La spendita del nome (mutuando una terminologia civilistica) è spesso sufficiente per generare quel clima di condizionamento diffuso che costituisce la cifra caratteristica del 416-bis. Anzi, come i più attenti osservatori hanno evidenziato, le mafie al Nord (soprattutto quelle più forti!) rinunciano a manifestazioni eclatanti, che hanno sovente l’effetto deleterio di attirare l’attenzione delle forze dell’ordine. Preferiscono muoversi sotto traccia, coltivando rapporti viscosi e sfruttando meccanismi di tipo corruttivo-collusivo: così perseguono ingenti profitti, in modo invisibile.
Ebbene, sulla base di questa impostazione che – si ribadisce – è stata avvalorata dalla Cassazione e posta alla base delle 19 condanne per i “piemontesi”, dovrebbe aversi analogo verdetto anche nei confronti dei “liguri”, sostiene Lari. Si sottolinea, peraltro, che tutti questi soggetti erano in costante collegamento, si frequentavano e si incontravano periodicamente: se i primi 19 sono stati dichiarati “mafiosi”, è francamente difficile ritenere che le persone che partecipavano, con loro, ad incontri e riti di affiliazione non lo siano (saremmo di fronte ad un obiettivo contrasto di giudicati, in senso sostanziale).
Il pm evidenzia, altresì, che nel procedimento sono emerse alcune logiche squisitamente mafiose, che bisogna avere la capacità di individuare: l’aura di rispetto e quasi di “terrore” che avvolge la figura del grande capo Gangemi (il quale è già stato condannato a 19 anni e 6 mesi per 416-bis!), nonché il diffuso senso delle regole, tipicamente mafioso, fatto di codici interni di onore, rispetto, sanzioni per le trascuranze.

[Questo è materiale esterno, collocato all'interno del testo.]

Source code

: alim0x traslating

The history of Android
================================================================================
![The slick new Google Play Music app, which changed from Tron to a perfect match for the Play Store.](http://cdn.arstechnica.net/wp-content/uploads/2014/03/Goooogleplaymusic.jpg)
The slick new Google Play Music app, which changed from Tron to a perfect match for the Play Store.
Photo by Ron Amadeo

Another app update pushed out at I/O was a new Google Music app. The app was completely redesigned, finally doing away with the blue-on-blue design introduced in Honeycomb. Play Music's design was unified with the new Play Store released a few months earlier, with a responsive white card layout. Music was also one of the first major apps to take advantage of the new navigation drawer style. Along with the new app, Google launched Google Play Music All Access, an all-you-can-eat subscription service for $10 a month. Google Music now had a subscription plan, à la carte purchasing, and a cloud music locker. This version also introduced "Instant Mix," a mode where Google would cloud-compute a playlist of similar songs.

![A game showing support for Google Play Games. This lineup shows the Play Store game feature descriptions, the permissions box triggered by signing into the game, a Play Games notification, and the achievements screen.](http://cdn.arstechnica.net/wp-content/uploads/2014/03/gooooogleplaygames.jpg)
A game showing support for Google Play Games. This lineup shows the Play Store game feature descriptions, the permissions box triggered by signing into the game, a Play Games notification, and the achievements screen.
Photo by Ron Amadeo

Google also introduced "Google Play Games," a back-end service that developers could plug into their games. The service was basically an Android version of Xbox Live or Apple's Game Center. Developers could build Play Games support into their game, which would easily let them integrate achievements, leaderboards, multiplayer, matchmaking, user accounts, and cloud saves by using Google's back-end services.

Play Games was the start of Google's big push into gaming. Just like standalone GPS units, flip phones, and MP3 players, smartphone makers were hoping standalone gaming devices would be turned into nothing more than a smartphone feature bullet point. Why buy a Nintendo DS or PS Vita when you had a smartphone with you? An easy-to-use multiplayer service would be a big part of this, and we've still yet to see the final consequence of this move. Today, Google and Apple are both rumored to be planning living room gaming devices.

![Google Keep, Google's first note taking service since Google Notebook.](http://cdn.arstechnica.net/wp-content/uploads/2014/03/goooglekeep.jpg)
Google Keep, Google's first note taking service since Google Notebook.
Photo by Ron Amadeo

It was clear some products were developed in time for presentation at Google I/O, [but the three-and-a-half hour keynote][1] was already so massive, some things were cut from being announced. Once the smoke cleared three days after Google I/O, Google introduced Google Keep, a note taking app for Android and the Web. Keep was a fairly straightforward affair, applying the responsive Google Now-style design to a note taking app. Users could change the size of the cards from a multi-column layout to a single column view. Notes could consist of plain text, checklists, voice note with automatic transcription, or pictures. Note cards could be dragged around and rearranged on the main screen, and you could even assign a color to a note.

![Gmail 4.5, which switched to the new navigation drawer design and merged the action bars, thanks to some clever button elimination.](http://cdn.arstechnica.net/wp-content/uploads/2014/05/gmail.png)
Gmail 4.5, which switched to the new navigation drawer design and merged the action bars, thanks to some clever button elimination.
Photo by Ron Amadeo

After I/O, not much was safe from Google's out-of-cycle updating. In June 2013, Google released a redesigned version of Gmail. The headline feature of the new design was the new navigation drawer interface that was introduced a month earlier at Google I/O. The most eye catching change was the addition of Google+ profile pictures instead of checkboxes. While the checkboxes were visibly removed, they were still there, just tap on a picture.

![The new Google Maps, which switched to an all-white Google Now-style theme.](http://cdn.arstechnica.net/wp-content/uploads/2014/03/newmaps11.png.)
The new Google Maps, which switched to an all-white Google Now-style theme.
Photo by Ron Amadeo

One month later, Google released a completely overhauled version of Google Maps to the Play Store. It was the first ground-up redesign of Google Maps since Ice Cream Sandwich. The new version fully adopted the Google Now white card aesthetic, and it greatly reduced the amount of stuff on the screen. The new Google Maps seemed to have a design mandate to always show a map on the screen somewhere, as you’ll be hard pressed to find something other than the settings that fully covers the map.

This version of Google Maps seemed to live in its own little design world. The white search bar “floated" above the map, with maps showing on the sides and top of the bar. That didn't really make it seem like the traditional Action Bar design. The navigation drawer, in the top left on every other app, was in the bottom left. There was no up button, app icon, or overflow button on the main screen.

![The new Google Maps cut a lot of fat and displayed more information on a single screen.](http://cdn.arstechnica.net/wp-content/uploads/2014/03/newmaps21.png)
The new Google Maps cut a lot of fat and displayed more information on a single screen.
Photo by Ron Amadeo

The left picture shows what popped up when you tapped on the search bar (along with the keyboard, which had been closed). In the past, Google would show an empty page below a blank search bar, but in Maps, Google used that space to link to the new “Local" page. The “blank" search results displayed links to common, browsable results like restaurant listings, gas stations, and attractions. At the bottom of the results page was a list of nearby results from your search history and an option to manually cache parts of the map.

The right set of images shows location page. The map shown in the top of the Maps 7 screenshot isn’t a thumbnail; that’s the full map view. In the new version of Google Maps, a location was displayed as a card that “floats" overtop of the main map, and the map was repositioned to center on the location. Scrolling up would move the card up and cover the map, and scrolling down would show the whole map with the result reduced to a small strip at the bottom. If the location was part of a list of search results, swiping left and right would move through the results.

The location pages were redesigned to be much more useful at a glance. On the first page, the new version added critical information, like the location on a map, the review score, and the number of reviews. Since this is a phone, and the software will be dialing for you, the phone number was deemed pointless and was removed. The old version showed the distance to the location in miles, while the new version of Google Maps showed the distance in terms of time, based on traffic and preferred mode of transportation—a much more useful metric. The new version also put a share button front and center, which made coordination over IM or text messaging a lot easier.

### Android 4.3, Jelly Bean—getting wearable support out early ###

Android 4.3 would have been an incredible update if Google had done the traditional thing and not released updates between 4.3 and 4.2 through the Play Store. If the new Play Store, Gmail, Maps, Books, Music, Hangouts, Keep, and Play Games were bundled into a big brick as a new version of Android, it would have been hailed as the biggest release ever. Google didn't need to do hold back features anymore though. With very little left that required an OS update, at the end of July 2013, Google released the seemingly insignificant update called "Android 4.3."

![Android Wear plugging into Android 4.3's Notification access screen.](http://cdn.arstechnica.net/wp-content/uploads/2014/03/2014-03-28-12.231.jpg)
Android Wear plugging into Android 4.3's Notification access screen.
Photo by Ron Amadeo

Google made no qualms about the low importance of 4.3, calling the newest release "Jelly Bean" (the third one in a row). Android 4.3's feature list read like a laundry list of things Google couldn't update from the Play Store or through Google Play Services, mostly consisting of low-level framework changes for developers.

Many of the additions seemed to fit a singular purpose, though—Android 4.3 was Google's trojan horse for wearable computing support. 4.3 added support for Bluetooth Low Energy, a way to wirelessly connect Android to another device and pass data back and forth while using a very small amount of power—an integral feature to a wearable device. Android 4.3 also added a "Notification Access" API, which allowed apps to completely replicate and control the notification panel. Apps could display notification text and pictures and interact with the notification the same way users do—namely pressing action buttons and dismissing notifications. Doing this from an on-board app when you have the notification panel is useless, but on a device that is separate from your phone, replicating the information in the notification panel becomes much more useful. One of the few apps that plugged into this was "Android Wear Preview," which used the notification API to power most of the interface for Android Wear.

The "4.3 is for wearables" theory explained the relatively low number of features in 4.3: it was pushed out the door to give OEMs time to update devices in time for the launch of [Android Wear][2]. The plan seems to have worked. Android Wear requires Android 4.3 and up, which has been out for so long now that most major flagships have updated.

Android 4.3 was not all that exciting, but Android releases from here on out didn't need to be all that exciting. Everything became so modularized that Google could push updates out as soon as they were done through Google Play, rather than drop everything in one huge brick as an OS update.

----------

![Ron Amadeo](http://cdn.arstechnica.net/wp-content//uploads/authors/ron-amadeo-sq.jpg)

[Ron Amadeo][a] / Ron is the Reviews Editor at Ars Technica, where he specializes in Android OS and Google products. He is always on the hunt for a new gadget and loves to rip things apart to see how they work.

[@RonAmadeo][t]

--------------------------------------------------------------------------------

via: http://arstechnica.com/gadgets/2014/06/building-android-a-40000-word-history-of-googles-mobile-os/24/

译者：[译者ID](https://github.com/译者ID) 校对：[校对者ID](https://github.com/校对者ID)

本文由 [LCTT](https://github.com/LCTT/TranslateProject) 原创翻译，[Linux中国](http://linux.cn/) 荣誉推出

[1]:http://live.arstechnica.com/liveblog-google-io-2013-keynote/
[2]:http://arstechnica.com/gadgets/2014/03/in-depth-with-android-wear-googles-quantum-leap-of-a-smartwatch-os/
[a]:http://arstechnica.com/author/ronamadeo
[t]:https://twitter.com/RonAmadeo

Il fruttivendolo di S. Fruttuoso veniva sovente interpellato per risolvere conflitti inter-individuali di ogni genere, da un lite per posti auto ad una spinosa vicenda di adulterio.
Nelle carte dell’inchiesta si rinvengono, ancora, numerosi summit degli affiliati, finalizzati a trovare un accordo in vista delle elezioni regionali del 2010: la partecipazione attiva della ‘ndrangheta alle consultazioni è documentata. Ci sono contatti diretti, per esempio tra Gangemi e Saso (poi effettivamente eletto): quest’ultimo cerca il consenso dei calabresi ponendosi come garante dei loro interessi. Analoghi rapporti vengono intrattenuti con Aldo Praticò, che non sarà eletto solo perché circa 500 voti verranno annullati, tutti per la medesima ragione (circostanza emblematica di un “voto concertato”, a pacchetti). La finalità politico-elettorale, prevista dal comma terzo dell’art. 416-bis, è ampiamente dimostrata pertanto.
E così conclude:
“Ci sono tutti i presupposti per pronunciare una sentenza di condanna, basta applicare in maniera piena e corretta i principi della Suprema Corte: infatti esistono più locali sul territorio ligure, che costituiscono diramazioni della ‘ndrangheta calabrese, in quanto sono in stretto contatto con la casa madre, ne rispettano pienamente le regole ed i rituali e, come tali, dimostrano una notevole capacità di intimidazione in sé. Al riguardo le conversazioni che ho appena citato dimostrano l’esistenza della capacità di intimidazione e per averne la conferma basterebbe chiederla (ma sappiamo che nessuno risponderebbe per omertà e paura) a tutti coloro che andavano a parlare con Mimmo Gangemi presso il negozio di frutta, a coloro che chiedevano denaro a Garcea, ai politici che chiedevano i voti sia a Genova che nel ponente ligure. Tutti queste persone potrebbero, se decidessero di “collaborare” con la giustizia, dichiarare che la “ndrangheta” in Liguria è viva e vegeta ed opera alla grande sul territorio. Chiedo pertanto la totale riforma della sentenza impugnata e la condanna di tutti gli imputati alle pene già richieste in primo grado”.